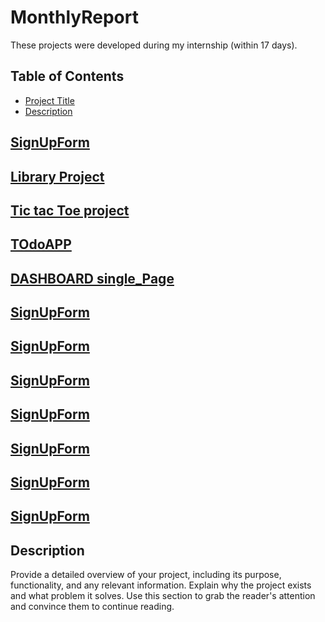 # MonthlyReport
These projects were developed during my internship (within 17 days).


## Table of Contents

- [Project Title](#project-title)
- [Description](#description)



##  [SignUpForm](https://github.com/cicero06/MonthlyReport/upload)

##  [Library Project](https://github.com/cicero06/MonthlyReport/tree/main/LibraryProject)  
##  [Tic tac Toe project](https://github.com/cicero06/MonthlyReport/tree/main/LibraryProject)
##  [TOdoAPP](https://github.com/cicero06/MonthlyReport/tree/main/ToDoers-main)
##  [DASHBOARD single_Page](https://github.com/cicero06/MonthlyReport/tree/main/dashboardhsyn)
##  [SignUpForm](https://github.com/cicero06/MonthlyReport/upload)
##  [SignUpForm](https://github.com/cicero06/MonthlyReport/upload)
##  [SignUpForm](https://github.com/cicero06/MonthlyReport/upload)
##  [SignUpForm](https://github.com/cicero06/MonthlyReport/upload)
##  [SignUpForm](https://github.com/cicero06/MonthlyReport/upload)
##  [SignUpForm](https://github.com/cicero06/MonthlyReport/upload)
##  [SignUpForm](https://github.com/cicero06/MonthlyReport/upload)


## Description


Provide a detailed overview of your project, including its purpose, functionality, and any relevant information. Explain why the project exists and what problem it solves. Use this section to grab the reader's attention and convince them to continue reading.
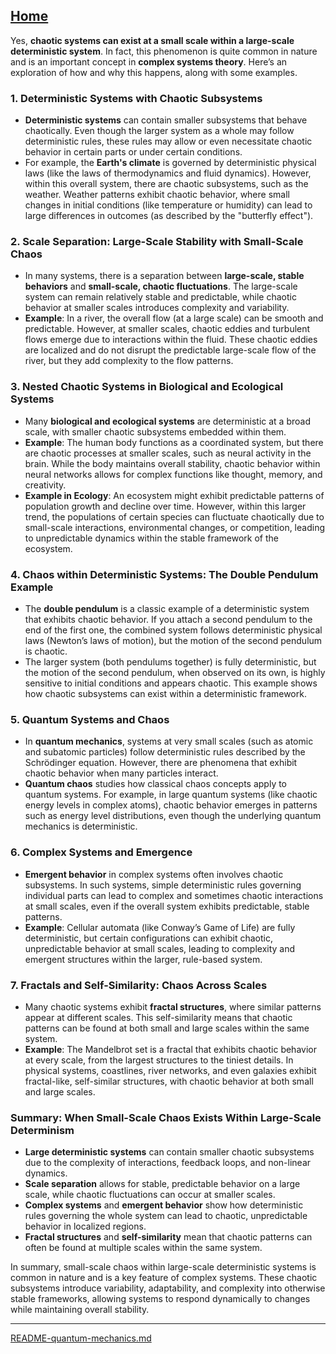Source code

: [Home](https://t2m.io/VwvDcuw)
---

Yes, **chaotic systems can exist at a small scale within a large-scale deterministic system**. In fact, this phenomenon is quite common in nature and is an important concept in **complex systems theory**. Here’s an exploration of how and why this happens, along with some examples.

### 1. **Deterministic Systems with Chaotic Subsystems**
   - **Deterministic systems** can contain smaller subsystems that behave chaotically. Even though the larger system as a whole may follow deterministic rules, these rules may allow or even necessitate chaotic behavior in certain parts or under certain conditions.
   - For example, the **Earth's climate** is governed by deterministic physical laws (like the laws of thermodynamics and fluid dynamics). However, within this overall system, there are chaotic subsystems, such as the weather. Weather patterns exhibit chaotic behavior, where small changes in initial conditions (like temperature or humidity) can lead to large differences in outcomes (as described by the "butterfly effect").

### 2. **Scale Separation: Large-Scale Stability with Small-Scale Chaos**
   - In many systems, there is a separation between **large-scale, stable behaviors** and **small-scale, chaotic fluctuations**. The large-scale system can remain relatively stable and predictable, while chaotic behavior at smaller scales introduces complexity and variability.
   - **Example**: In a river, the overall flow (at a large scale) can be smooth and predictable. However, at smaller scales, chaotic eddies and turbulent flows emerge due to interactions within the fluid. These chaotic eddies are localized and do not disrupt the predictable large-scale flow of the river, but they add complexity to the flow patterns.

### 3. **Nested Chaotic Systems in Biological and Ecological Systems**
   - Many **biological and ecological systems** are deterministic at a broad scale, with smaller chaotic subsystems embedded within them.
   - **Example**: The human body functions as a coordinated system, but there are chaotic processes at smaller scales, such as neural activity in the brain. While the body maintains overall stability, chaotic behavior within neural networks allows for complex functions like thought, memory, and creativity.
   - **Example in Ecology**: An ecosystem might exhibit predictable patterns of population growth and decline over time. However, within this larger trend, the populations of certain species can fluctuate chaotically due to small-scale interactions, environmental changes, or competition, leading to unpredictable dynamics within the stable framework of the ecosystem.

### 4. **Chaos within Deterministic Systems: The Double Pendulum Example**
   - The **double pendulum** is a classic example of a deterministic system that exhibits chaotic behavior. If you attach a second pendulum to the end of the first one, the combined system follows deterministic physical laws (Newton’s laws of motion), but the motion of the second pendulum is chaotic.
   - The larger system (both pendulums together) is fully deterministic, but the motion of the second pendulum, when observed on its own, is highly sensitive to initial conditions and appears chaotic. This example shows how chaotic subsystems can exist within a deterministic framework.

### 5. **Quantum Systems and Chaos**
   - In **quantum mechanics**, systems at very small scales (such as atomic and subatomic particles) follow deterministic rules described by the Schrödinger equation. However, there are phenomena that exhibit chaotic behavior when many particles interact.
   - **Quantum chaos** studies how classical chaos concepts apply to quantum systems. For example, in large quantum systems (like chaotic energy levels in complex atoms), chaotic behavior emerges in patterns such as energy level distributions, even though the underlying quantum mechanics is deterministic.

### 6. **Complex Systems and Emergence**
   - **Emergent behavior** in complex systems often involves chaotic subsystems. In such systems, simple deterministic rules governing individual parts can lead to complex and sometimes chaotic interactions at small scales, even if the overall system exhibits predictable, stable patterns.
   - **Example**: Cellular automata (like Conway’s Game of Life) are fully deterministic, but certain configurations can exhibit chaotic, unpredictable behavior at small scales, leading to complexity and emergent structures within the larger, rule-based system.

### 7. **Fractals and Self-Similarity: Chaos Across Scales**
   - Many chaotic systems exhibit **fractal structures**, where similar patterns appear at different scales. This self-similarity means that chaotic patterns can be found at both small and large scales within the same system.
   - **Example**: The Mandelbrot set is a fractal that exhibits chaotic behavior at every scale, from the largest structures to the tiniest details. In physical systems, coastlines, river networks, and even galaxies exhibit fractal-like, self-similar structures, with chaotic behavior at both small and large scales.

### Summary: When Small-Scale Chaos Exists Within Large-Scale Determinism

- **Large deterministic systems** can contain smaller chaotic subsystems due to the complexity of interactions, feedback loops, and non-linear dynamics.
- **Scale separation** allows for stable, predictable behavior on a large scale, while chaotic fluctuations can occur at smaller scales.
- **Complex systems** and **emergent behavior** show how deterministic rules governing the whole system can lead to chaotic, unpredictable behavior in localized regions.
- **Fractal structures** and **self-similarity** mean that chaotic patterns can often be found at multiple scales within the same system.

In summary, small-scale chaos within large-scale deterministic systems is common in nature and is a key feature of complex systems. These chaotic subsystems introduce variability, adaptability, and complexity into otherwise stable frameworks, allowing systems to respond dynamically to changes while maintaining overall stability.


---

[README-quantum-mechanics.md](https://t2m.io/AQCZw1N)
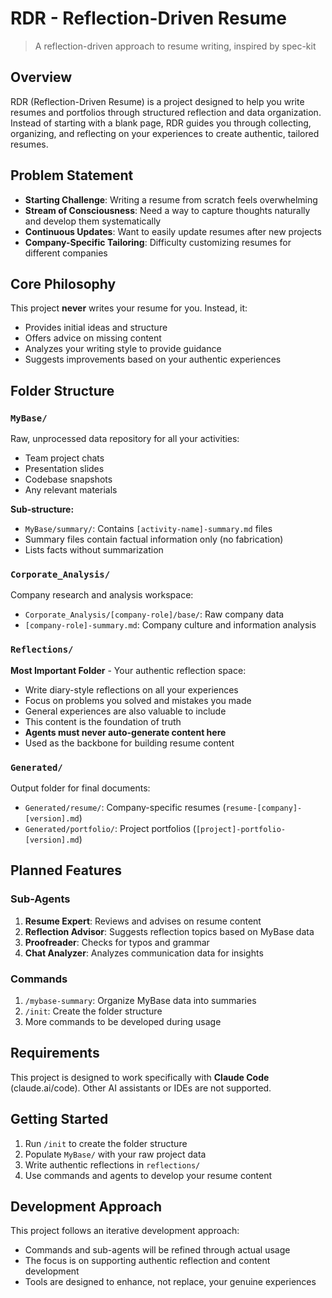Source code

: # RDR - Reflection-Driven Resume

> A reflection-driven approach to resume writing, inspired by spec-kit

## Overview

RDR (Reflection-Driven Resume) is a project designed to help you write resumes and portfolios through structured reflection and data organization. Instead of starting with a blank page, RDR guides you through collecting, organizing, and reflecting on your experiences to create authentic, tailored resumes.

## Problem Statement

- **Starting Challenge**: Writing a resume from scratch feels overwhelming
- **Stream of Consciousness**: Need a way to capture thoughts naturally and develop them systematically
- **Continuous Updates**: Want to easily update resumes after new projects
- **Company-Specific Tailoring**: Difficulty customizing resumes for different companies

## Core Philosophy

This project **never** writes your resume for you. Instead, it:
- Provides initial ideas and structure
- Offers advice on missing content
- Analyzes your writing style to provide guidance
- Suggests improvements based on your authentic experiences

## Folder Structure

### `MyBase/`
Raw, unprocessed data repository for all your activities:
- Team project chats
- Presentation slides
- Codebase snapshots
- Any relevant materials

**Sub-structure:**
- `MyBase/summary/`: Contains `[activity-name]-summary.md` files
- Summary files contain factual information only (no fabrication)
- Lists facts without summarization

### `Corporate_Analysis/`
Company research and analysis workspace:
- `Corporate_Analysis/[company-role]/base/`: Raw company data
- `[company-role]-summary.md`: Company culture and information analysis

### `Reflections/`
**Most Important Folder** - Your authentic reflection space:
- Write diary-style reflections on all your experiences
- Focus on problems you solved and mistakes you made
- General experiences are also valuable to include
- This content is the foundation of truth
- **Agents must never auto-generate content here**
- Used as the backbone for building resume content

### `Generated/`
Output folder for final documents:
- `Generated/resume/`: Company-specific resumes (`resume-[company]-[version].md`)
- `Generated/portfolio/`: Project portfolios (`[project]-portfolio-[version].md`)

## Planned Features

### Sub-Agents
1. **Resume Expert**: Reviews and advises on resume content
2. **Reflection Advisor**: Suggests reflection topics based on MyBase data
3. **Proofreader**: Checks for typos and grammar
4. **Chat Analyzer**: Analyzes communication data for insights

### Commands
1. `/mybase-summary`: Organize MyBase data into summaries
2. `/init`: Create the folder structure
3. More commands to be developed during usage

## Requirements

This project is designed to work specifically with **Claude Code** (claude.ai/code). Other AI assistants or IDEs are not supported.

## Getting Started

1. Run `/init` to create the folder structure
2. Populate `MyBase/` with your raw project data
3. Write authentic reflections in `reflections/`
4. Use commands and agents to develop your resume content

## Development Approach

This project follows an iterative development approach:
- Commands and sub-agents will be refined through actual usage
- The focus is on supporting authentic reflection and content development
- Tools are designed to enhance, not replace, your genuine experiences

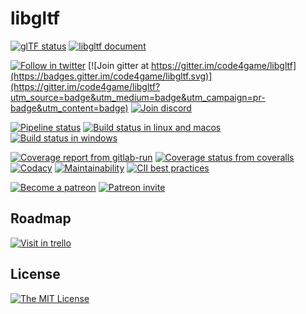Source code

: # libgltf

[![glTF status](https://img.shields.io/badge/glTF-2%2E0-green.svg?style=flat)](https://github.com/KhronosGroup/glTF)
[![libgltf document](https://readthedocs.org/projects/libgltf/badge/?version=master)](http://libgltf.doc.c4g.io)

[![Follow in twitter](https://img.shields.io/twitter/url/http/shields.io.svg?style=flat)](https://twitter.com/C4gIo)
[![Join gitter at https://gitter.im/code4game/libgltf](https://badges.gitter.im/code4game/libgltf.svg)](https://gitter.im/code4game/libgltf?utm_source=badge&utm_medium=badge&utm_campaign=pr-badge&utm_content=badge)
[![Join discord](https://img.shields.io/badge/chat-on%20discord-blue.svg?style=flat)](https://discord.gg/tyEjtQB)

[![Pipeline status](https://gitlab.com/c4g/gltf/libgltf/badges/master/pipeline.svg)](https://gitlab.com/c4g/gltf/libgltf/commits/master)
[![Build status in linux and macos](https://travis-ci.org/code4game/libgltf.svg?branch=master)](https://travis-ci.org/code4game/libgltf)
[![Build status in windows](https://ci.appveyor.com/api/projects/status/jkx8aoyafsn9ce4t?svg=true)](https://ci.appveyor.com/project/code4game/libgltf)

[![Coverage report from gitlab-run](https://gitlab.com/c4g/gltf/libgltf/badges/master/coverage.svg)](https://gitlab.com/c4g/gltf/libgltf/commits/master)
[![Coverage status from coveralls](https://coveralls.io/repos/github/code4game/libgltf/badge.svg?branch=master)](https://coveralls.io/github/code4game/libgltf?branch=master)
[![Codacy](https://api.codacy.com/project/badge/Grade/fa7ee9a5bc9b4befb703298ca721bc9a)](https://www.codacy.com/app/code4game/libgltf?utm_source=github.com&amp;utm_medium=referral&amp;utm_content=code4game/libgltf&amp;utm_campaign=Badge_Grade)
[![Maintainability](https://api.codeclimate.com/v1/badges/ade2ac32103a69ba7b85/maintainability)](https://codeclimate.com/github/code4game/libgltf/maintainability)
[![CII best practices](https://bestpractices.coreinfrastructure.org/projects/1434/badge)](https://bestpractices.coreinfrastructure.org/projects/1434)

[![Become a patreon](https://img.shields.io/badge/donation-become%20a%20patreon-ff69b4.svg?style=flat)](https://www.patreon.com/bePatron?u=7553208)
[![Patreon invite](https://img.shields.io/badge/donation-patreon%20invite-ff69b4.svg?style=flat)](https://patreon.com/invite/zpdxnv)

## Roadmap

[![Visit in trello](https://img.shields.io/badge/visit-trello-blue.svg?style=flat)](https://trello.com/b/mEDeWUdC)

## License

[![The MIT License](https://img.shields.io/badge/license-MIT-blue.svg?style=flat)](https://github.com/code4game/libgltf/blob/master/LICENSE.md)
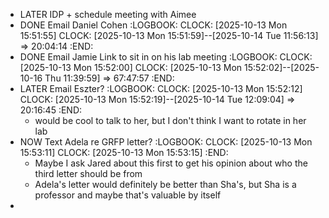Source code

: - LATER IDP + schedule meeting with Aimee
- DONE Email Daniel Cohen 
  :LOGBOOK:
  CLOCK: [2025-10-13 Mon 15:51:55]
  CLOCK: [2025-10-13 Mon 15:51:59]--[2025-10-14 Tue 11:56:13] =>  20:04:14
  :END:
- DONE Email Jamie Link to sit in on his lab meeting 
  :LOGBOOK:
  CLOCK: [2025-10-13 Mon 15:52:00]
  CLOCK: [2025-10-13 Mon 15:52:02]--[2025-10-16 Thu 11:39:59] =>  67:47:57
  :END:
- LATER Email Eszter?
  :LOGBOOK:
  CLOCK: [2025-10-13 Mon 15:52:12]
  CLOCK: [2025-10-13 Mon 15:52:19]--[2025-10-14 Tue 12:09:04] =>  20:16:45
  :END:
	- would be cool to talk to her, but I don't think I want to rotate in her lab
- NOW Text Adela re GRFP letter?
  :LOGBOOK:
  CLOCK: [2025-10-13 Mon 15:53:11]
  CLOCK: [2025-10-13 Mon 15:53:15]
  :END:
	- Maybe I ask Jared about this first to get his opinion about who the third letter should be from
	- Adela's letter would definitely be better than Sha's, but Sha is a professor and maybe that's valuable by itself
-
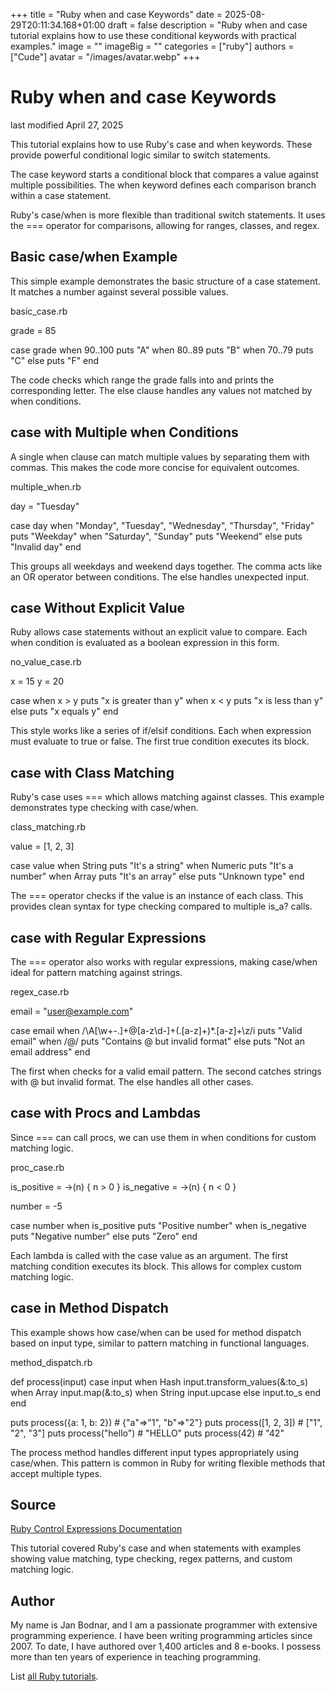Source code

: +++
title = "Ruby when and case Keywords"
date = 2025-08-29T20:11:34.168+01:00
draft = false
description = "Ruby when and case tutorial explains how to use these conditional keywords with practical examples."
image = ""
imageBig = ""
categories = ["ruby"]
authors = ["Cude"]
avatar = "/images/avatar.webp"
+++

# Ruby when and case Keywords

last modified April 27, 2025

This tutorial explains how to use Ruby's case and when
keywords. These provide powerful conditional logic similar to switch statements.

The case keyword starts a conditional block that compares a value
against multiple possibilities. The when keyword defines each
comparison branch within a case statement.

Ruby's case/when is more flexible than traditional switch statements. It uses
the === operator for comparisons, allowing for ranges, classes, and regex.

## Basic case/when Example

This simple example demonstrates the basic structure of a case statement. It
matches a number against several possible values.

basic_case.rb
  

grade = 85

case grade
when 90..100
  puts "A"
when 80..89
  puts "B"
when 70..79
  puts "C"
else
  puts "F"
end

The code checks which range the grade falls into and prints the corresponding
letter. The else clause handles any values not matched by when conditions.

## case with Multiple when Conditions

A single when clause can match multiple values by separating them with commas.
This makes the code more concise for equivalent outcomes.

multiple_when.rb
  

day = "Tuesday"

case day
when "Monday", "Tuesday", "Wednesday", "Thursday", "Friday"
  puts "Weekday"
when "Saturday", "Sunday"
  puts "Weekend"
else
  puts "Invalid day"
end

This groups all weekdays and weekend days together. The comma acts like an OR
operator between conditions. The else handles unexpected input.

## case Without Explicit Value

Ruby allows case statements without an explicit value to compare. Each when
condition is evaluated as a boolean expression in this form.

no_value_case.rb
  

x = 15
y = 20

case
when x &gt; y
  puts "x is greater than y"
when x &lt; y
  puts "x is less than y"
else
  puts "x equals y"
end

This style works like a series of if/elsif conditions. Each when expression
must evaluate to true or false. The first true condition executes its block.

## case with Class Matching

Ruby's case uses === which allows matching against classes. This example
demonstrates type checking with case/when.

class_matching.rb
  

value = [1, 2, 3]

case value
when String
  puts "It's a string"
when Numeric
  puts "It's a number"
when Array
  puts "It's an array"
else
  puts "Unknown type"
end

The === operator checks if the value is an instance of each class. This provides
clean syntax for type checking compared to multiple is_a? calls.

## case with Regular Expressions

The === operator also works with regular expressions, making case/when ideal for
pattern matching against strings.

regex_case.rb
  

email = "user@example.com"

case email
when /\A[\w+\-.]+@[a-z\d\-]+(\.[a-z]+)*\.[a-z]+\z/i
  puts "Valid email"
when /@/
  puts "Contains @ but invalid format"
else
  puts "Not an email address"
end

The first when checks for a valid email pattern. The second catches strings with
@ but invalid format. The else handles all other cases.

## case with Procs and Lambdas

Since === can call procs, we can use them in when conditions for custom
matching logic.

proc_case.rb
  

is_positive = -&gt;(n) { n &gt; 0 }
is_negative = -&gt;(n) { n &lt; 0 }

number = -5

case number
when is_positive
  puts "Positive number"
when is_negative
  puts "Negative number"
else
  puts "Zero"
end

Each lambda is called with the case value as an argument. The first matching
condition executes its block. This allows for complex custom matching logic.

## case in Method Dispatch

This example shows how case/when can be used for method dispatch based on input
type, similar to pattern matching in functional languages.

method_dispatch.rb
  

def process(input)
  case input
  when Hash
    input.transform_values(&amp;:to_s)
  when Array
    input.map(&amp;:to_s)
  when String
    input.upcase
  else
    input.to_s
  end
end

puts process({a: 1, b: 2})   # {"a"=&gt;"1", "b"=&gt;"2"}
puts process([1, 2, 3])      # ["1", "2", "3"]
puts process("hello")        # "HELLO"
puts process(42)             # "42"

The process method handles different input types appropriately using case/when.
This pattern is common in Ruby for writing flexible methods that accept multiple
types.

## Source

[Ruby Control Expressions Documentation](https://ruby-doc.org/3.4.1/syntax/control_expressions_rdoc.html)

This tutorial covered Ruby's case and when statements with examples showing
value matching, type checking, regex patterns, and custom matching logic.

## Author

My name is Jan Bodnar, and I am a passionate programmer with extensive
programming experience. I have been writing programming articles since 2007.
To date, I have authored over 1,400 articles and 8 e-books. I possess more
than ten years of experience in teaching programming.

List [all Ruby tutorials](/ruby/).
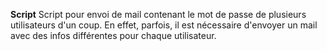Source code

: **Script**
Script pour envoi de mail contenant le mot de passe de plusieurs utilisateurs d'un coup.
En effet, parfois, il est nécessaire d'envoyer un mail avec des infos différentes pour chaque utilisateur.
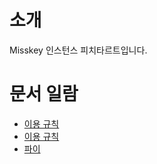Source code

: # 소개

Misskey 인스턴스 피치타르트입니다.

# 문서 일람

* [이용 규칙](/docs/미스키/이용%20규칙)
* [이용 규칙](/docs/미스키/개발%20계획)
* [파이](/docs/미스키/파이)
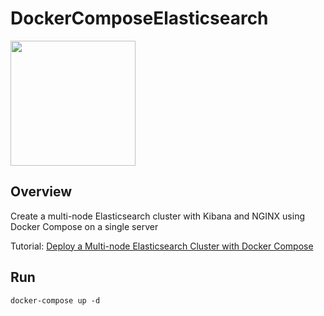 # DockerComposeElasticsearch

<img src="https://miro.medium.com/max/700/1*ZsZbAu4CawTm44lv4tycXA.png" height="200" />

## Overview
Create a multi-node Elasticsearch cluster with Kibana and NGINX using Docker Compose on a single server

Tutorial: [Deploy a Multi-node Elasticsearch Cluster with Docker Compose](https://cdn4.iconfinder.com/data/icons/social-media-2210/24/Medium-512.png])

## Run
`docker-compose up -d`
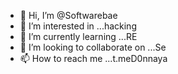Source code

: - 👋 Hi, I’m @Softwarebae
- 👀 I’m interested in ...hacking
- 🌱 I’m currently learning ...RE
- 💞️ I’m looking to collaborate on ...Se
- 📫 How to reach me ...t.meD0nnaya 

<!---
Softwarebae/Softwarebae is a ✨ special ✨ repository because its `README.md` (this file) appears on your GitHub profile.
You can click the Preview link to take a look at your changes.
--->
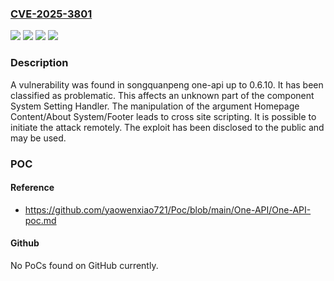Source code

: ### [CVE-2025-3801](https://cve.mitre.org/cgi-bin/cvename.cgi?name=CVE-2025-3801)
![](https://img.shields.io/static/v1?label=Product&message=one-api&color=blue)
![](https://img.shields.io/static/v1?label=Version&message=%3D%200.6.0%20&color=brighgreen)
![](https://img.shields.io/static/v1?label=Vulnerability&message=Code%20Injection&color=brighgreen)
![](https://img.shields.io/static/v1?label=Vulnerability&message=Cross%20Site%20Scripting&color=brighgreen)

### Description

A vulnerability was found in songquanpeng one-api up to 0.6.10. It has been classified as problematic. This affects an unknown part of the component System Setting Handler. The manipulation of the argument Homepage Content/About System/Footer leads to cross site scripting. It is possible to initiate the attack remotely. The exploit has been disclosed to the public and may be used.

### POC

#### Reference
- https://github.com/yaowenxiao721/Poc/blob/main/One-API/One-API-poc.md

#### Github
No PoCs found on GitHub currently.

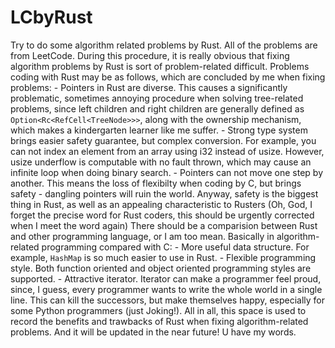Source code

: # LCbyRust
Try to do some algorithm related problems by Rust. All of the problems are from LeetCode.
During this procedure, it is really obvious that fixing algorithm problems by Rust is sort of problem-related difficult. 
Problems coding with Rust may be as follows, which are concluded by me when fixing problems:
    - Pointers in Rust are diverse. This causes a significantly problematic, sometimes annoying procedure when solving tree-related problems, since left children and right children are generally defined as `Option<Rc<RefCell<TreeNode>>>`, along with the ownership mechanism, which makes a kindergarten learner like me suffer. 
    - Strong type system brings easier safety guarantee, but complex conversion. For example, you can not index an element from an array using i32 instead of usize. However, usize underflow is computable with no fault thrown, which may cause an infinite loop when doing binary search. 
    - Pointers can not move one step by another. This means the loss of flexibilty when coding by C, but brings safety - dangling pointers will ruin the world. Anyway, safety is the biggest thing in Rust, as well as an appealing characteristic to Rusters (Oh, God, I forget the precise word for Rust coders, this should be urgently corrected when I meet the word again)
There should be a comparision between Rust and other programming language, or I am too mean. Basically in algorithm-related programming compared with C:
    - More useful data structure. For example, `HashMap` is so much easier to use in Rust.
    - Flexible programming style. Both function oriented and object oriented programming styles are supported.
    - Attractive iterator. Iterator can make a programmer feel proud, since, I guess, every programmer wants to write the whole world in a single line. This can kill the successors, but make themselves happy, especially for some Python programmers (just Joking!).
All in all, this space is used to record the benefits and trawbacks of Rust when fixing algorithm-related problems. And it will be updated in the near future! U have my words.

*Description of the task*
How many lines of the listing above contain the string "types"? Only the number is wanted.

*Solved problem*
2